Stored records -
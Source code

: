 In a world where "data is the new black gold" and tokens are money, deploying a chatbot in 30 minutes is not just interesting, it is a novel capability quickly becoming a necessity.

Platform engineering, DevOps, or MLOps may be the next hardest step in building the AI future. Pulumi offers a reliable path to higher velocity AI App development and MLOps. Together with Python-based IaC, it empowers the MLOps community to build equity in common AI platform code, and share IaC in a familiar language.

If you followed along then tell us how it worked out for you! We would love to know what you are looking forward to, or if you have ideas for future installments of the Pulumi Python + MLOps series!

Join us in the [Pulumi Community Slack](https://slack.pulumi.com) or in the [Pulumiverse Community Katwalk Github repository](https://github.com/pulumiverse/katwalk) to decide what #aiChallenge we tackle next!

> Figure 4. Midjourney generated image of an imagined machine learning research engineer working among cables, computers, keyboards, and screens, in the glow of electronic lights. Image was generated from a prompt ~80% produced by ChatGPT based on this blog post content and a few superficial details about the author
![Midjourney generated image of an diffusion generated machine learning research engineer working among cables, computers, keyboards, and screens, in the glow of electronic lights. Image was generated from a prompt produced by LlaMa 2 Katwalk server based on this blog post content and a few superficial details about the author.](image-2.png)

Exercise details - The first line of the records begins the span, and the line containing "Figure 4. Midjourney" ends it. Reproduce that span exactly, both ends included.

Response to this exercise -
Source code

: In a world where "data is the new black gold" and tokens are money, deploying a chatbot in 30 minutes is not just interesting, it is a novel capability quickly becoming a necessity.

Platform engineering, DevOps, or MLOps may be the next hardest step in building the AI future. Pulumi offers a reliable path to higher velocity AI App development and MLOps. Together with Python-based IaC, it empowers the MLOps community to build equity in common AI platform code, and share IaC in a familiar language.

If you followed along then tell us how it worked out for you! We would love to know what you are looking forward to, or if you have ideas for future installments of the Pulumi Python + MLOps series!

Join us in the [Pulumi Community Slack](https://slack.pulumi.com) or in the [Pulumiverse Community Katwalk Github repository](https://github.com/pulumiverse/katwalk) to decide what #aiChallenge we tackle next!

> Figure 4. Midjourney generated image of an imagined machine learning research engineer working among cables, computers, keyboards, and screens, in the glow of electronic lights. Image was generated from a prompt ~80% produced by ChatGPT based on this blog post content and a few superficial details about the author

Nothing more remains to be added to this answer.